Leaks of the petrol additive MTBE from nearly 1,200 underground tank sites threaten the drinking water supply of millions of Californians, state records show.


An investigation by The San Francisco Chronicle newspaper says that in the city’s Bay Area alone, 251 leaking tank sites pose risk of contaminating public wells with methyl tertiary-butyl ether (MTBE), and that the oxygenate has already reached 48 wells in public water systems serving hundreds of thousands of people, forcing closures or expensive treatment. The analysis, which used data from the State Water Resources Control Board and the state Department of Health Services, does not include tens of thousands of private wells in California and hundreds of thousands nationwide, which are not regulated by public agencies and may not be tested for MTBE, unless nearby leaking underground tanks cause concerns.

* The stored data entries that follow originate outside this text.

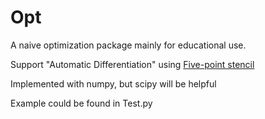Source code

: [1]:https://en.wikipedia.org/wiki/Five-point_stencil

# Opt

A naive optimization package mainly for educational use.

Support "Automatic Differentiation" using [Five-point stencil][1]

Implemented with numpy, but scipy will be helpful

Example could be found in Test.py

The 1,189 underground tank sites leaking MTBE lie within 1,000 feet of public supply wells or on vulnerable drinking water aquifers, state records show. There are an additional 1,729 leaking tank sites farther away from drinking water wells that also pose a concern, the newspaper says. More than 2,500 public drinking water systems that serve 30.5 million people, or 90% of California’s population, have been sampled for MTBE. Of the 8,311 groundwater sources sampled, 48 contained MTBE, while of 595 surface water sources tested, 26 contained the fuel additive.

Statewide, Los Angeles County has the greatest number of leaking tanks, with 16, centered in Santa Monica, Glendale and Burbank, followed by eight each in San Diego County and El Dorado County, which has problems with water contamination in Lake Tahoe. In 1999, recognizing that Santa Monica and South Lake Tahoe had lost crucial wells to MTBE, Governor Gray Davis issued an executive order phasing out the additive by 2003 (see related story).

Last year, a report revealed that leaks of MTBE from underground storage tanks could contaminate as many as 9,000 community water wells in 31 states (see related story).